Danach war ich einige Jahre in Hamburg bei einem Baumarkt im Einkauf und danach bei einem Teppichladen im Verkauf tätig. Das war intellektuell eher wenig ansprechend, um es mal vorsichtig auszudrücken. Soweit man das sagen kann, waren die Jahre ein Ausblick auf die Tiefen und Höhen der menschlichen Psyche. Von arroganten Schnöseln, die einen Fachverkäufer für ein niederes Wesen halten, über gewaltbereite Sozialhilfeempfänger, die ihre Frauen im Laden verprügelten, bis zu supernetten Leuten aus allen Schichten, habe ich da alles gesehen.

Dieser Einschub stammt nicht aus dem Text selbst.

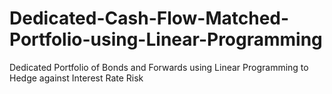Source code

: # Dedicated-Cash-Flow-Matched-Portfolio-using-Linear-Programming
Dedicated Portfolio of Bonds and Forwards using Linear Programming to Hedge against Interest Rate Risk
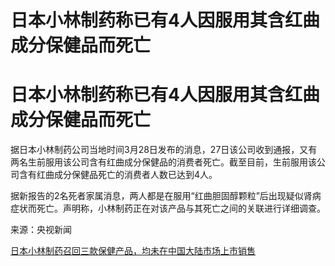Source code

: # 日本小林制药称已有4人因服用其含红曲成分保健品而死亡

# 日本小林制药称已有4人因服用其含红曲成分保健品而死亡

据日本小林制药公司当地时间3月28日发布的消息，27日该公司收到通报，又有两名生前服用该公司含有红曲成分保健品的消费者死亡。截至目前，生前服用该公司含有红曲成分保健品死亡的消费者人数已达到4人。

据新报告的2名死者家属消息，两人都是在服用“红曲胆固醇颗粒”后出现疑似肾病症状而死亡。声明称，小林制药正在对该产品与其死亡之间的关联进行详细调查。

来源：央视新闻

[日本小林制药召回三款保健产品，均未在中国大陆市场上市销售](https://news.qq.com/rain/a/20240327A09V0W00)

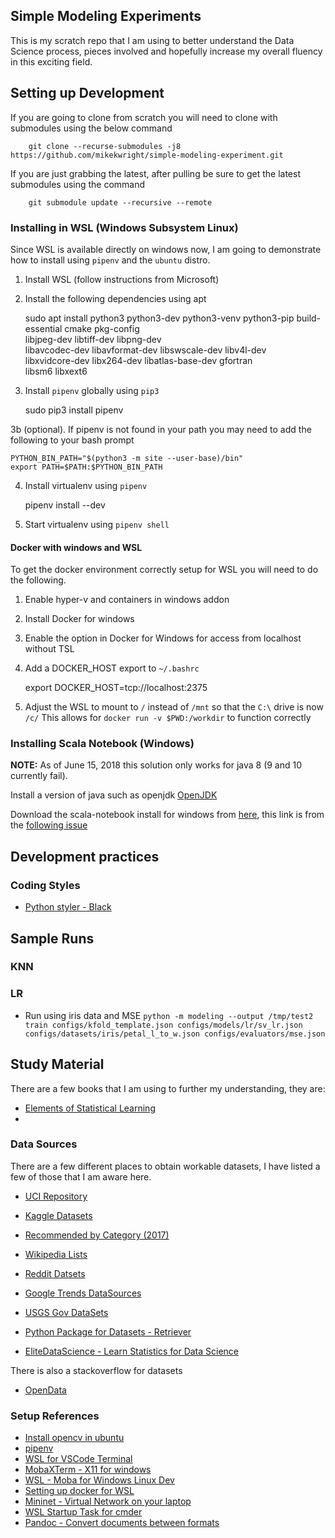 ## Simple Modeling Experiments

This is my scratch repo that I am using to better understand the Data Science process, pieces involved and
hopefully increase my overall fluency in this exciting field.  

## Setting up Development

If you are going to clone from scratch you will need to clone with submodules using the below command   

        git clone --recurse-submodules -j8 https://github.com/mikekwright/simple-modeling-experiment.git 

If you are just grabbing the latest, after pulling be sure to get the latest submodules using the command   

        git submodule update --recursive --remote
        
### Installing in WSL (Windows Subsystem Linux)

Since WSL is available directly on windows now, I am going to demonstrate how to install using `pipenv` and
the `ubuntu` distro.  

1. Install WSL (follow instructions from Microsoft)
2. Install the following dependencies using apt

    sudo apt install python3 python3-dev python3-venv python3-pip build-essential cmake pkg-config \
        libjpeg-dev libtiff-dev libpng-dev \
        libavcodec-dev libavformat-dev libswscale-dev libv4l-dev \
        libxvidcore-dev libx264-dev libatlas-base-dev gfortran \
        libsm6 libxext6
        
3. Install `pipenv` globally using `pip3`

    sudo pip3 install pipenv
    
3b (optional). If pipenv is not found in your path you may need to add the following to your bash prompt

    PYTHON_BIN_PATH="$(python3 -m site --user-base)/bin"
    export PATH=$PATH:$PYTHON_BIN_PATH

4. Install virtualenv using `pipenv`

    pipenv install --dev
    
5. Start virtualenv using `pipenv shell`

#### Docker with windows and WSL

To get the docker environment correctly setup for WSL you will need to do the following. 

1. Enable hyper-v and containers in windows addon
2. Install Docker for windows
3. Enable the option in Docker for Windows for access from localhost without TSL
4. Add a DOCKER_HOST export to `~/.bashrc`

    export DOCKER_HOST=tcp://localhost:2375
    
5. Adjust the WSL to mount to `/` instead of `/mnt` so that the `C:\` drive is now `/c/`
    This allows for `docker run -v $PWD:/workdir` to function correctly

### Installing Scala Notebook (Windows)

**NOTE:** As of June 15, 2018 this solution only works for java 8 (9 and 10 currently fail).  

Install a version of java such as openjdk [OpenJDK](https://github.com/ojdkbuild/ojdkbuild)   

Download the scala-notebook install for windows from [here](https://github.com/rvilla87/Big-Data/raw/master/other/jupyter-Scala_2.11.11_kernel_Windows.zip), this
link is from the [following issue](https://github.com/jupyter-scala/jupyter-scala/issues/1)   

## Development practices

### Coding Styles

* [Python styler - Black](https://github.com/ambv/black) 


## Sample Runs

### KNN

### LR

- Run using iris data and MSE
`python -m modeling --output /tmp/test2 train configs/kfold_template.json configs/models/lr/sv_lr.json configs/datasets/iris/petal_l_to_w.json configs/evaluators/mse.json`

## Study Material

There are a few books that I am using to further my understanding, they are:

* [Elements of Statistical Learning](https://web.stanford.edu/~hastie/Papers/ESLII.pdf)  
*

### Data Sources

There are a few different places to obtain workable datasets, I have listed a few of those that I am aware
here.  

* [UCI Repository](https://archive.ics.uci.edu/ml/datasets.html)
* [Kaggle Datasets](https://www.kaggle.com/datasets)
* [Recommended by Category (2017)](https://elitedatascience.com/datasets)
* [Wikipedia Lists](https://en.wikipedia.org/wiki/List_of_datasets_for_machine_learning_research)   
* [Reddit Datsets](https://www.reddit.com/r/datasets)
* [Google Trends DataSources](http://googletrends.github.io/data/)  
* [USGS Gov DataSets](https://www.usgs.gov/products/data-and-tools/overview)  
* [Python Package for Datasets - Retriever](https://github.com/weecology/retriever) 

* [EliteDataScience - Learn Statistics for Data Science](https://elitedatascience.com/learn-statistics-for-data-science)

There is also a stackoverflow for datasets

* [OpenData](https://opendata.stackexchange.com/)  


### Setup References

* [Install opencv in ubuntu](https://www.pyimagesearch.com/2015/07/20/install-opencv-3-0-and-python-3-4-on-ubuntu/)
* [pipenv](https://docs.pipenv.org/basics/#example-pipfile-p)
* [WSL for VSCode Terminal](https://stackoverflow.com/questions/44450218/how-do-i-use-bash-on-ubuntu-on-windows-wsl-for-my-vs-code-terminal)
* [MobaXTerm - X11 for windows](https://mobaxterm.mobatek.net/)
* [WSL - Moba for Windows Linux Dev](https://nickjanetakis.com/blog/using-wsl-and-mobaxterm-to-create-a-linux-dev-environment-on-windows)
* [Setting up docker for WSL](https://nickjanetakis.com/blog/setting-up-docker-for-windows-and-wsl-to-work-flawlessly)
* [Mininet - Virtual Network on your laptop](http://mininet.org/)
* [WSL Startup Task for cmder](https://i1.wp.com/gingter.org/wp-content/uploads/2016/11/Bash-in-Cmder.png?ssl=1)
* [Pandoc - Convert documents between formats](https://pandoc.org/installing.html)

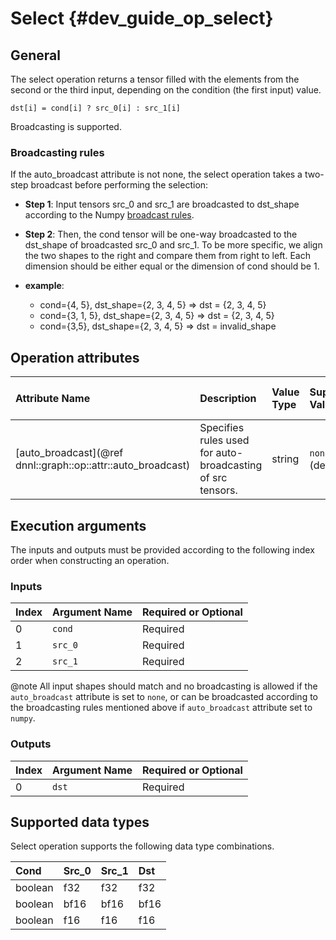 Select {#dev_guide_op_select}
=============================

## General

The select operation returns a tensor filled with the elements from the second or
the third input, depending on the condition (the first input) value.

    dst[i] = cond[i] ? src_0[i] : src_1[i]

Broadcasting is supported.

### Broadcasting rules

If the auto_broadcast attribute is not none, the select operation takes a
two-step broadcast before performing the selection:

* **Step 1**: Input tensors src_0 and src_1 are broadcasted to dst_shape
  according to the Numpy [broadcast rules](https://numpy.org/doc/stable/user/basics.broadcasting.html).

* **Step 2**: Then, the cond tensor will be one-way broadcasted to the
  dst_shape of broadcasted src_0 and src_1. To be more specific, we align the
  two shapes to the right and compare them from right to left. Each dimension
  should be either equal or the dimension of cond should be 1.

* **example**:

  * cond={4, 5}, dst_shape={2, 3, 4, 5} => dst = {2, 3, 4, 5}
  * cond={3, 1, 5}, dst_shape={2, 3, 4, 5} => dst = {2, 3, 4, 5}
  * cond={3,5}, dst_shape={2, 3, 4, 5} => dst = invalid_shape

## Operation attributes

| Attribute Name                                               | Description                                                | Value Type | Supported Values           | Required or Optional |
|:-------------------------------------------------------------|:-----------------------------------------------------------|:-----------|:---------------------------|:---------------------|
| [auto_broadcast](@ref dnnl::graph::op::attr::auto_broadcast) | Specifies rules used for auto-broadcasting of src tensors. | string     | `none`, `numpy` (default)  | Optional             |

## Execution arguments

The inputs and outputs must be provided according to the following index order when
constructing an operation.

### Inputs

| Index | Argument Name | Required or Optional |
|:------|:--------------|:---------------------|
| 0     | `cond`        | Required             |
| 1     | `src_0`       | Required             |
| 2     | `src_1`       | Required             |

@note All input shapes should match and no broadcasting is allowed if the
`auto_broadcast` attribute is set to `none`, or can be broadcasted according to the 
broadcasting rules mentioned above if `auto_broadcast` attribute set to `numpy`.

### Outputs

| Index | Argument Name | Required or Optional |
|:------|:--------------|:---------------------|
| 0     | `dst`         | Required             |

## Supported data types

Select operation supports the following data type combinations.

| Cond    | Src_0 | Src_1 | Dst  |
|:--------|:------|:------|:-----|
| boolean | f32   | f32   | f32  |
| boolean | bf16  | bf16  | bf16 |
| boolean | f16   | f16   | f16  |
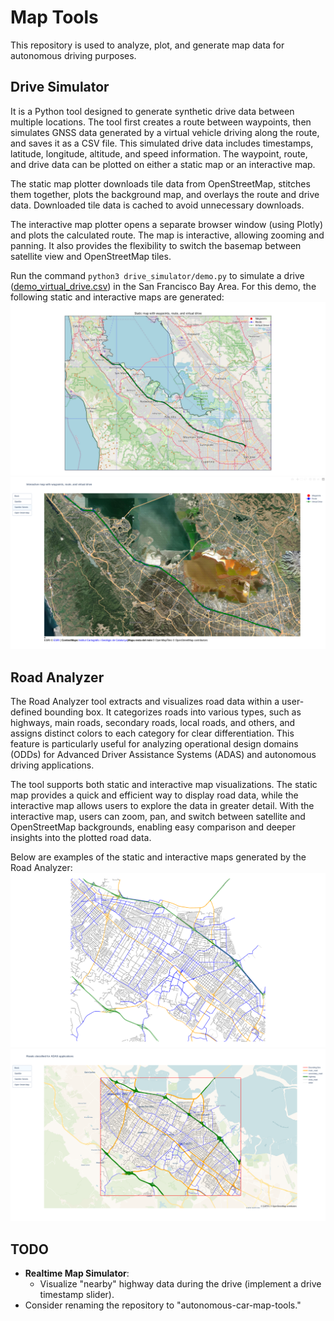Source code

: # Map Tools

This repository is used to analyze, plot, and generate map data for autonomous driving purposes.

## Drive Simulator
It is a Python tool designed to generate synthetic drive data between multiple locations. The tool first creates a route between waypoints, then simulates GNSS data generated by a virtual vehicle driving along the route, and saves it as a CSV file. This simulated drive data includes timestamps, latitude, longitude, altitude, and speed information. The waypoint, route, and drive data can be plotted on either a static map or an interactive map.

The static map plotter downloads tile data from OpenStreetMap, stitches them together, plots the background map, and overlays the route and drive data. Downloaded tile data is cached to avoid unnecessary downloads.

The interactive map plotter opens a separate browser window (using Plotly) and plots the calculated route. The map is interactive, allowing zooming and panning. It also provides the flexibility to switch the basemap between satellite view and OpenStreetMap tiles.

Run the command `python3 drive_simulator/demo.py` to simulate a drive ([demo_virtual_drive.csv](./drive_simulator/demo_virtual_drive.csv)) in the San Francisco Bay Area. For this demo, the following static and interactive maps are generated:
![Demo](drive_simulator/demo_static_map.png)
![Demo](drive_simulator/demo_interactive_map.png)

## Road Analyzer
The Road Analyzer tool extracts and visualizes road data within a user-defined bounding box. It categorizes roads into various types, such as highways, main roads, secondary roads, local roads, and others, and assigns distinct colors to each category for clear differentiation. This feature is particularly useful for analyzing operational design domains (ODDs) for Advanced Driver Assistance Systems (ADAS) and autonomous driving applications.

The tool supports both static and interactive map visualizations. The static map provides a quick and efficient way to display road data, while the interactive map allows users to explore the data in greater detail. With the interactive map, users can zoom, pan, and switch between satellite and OpenStreetMap backgrounds, enabling easy comparison and deeper insights into the plotted road data.

Below are examples of the static and interactive maps generated by the Road Analyzer:
![Static Map Example](road_analyzer/demo_static_map.png)
![Interactive Map Example](road_analyzer/demo_interactive_map.png)

## TODO
- **Realtime Map Simulator**:
    - Visualize "nearby" highway data during the drive (implement a drive timestamp slider).
- Consider renaming the repository to "autonomous-car-map-tools."
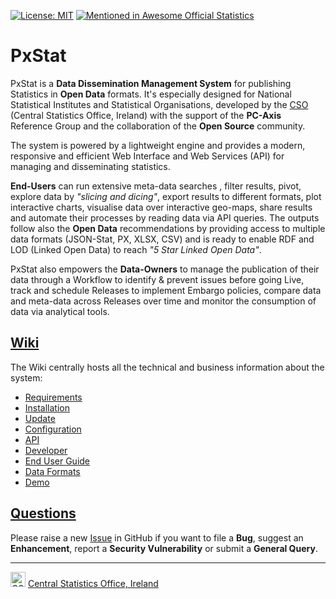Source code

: 
[![License: MIT](https://img.shields.io/badge/License-MIT-yellow.svg)](https://opensource.org/licenses/MIT)
[![Mentioned in Awesome Official Statistics ](https://awesome.re/mentioned-badge.svg)](http://www.awesomeofficialstatistics.org)

# PxStat
PxStat is a **Data Dissemination Management System** for publishing Statistics in **Open Data** formats. It's especially designed for National Statistical Institutes and Statistical Organisations, developed by the [CSO](https://www.cso.ie) (Central Statistics Office, Ireland) with the support of the **PC-Axis** Reference Group and the collaboration of the **Open Source** community.

The system is powered by a lightweight engine and provides a modern, responsive and efficient Web Interface and Web Services (API) for managing and disseminating statistics.

**End-Users** can run extensive meta-data searches , filter results, pivot, explore data by _"slicing and dicing"_, export results to different formats, plot interactive charts, visualise data over interactive geo-maps, share results and automate their processes by reading data via API queries. 
The outputs follow also the **Open Data** recommendations by providing access to multiple data formats (JSON-Stat, PX, XLSX, CSV) and is ready to enable RDF and LOD (Linked Open Data) to reach _"5 Star Linked Open Data"_.

PxStat also empowers the **Data-Owners** to manage the publication of their data through a Workflow to identify & prevent issues before going Live, track and schedule Releases to implement Embargo policies, compare data and meta-data across Releases over time and monitor the consumption of data via analytical tools.

## [Wiki](https://github.com/CSOIreland/PxStat/wiki)
The Wiki centrally hosts all the technical and business information about the system:
* [Requirements](https://github.com/CSOIreland/PxStat/wiki/Requirements)
* [Installation](https://github.com/CSOIreland/PxStat/wiki/Installation)
* [Update](https://github.com/CSOIreland/PxStat/wiki/Update)
* [Configuration](https://github.com/CSOIreland/PxStat/wiki/Configuration)
* [API](https://github.com/CSOIreland/PxStat/wiki/API)
* [Developer](https://github.com/CSOIreland/PxStat/wiki/Developer)
* [End User Guide](https://github.com/CSOIreland/PxStat/wiki/End-User-Guide)
* [Data Formats](https://github.com/CSOIreland/PxStat/wiki/Data-Formats)
* [Demo](https://github.com/CSOIreland/PxStat/wiki/Demo)
## [Questions](https://github.com/CSOIreland/PxStat/issues/new/choose)
Please raise a new [Issue](https://github.com/CSOIreland/PxStat/issues/new/choose) in GitHub if you want to file a **Bug**, suggest an **Enhancement**, report a **Security Vulnerability** or submit a **General Query**.

***
<img src="https://user-images.githubusercontent.com/5030226/60980383-47ccbf80-a32c-11e9-8572-3c234abcd9fb.png" Title="CSO" alt="CSO" width="24"> [Central Statistics Office, Ireland](https://www.cso.ie/)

Irgendwann hatte ich von der "real existierenden Sozialstudie" die Schnauze voll und habe beim Hamburger Softwareladen angefangen. Das war super. Wie ein Schlaraffenland. Gespielt hatte ich ja schon immer gern, und dann in einem Spieleladen zu arbeiten - das war ein Traum. Ich dachte, es kann kaum noch besser werden. Was die "Real Life"-Sozialstudie im Hamburger Softwareladen angeht, hier wurden keine Leute verdroschen. Dafür gab es andere praktische Beispiele für die Untiefen des Lebens…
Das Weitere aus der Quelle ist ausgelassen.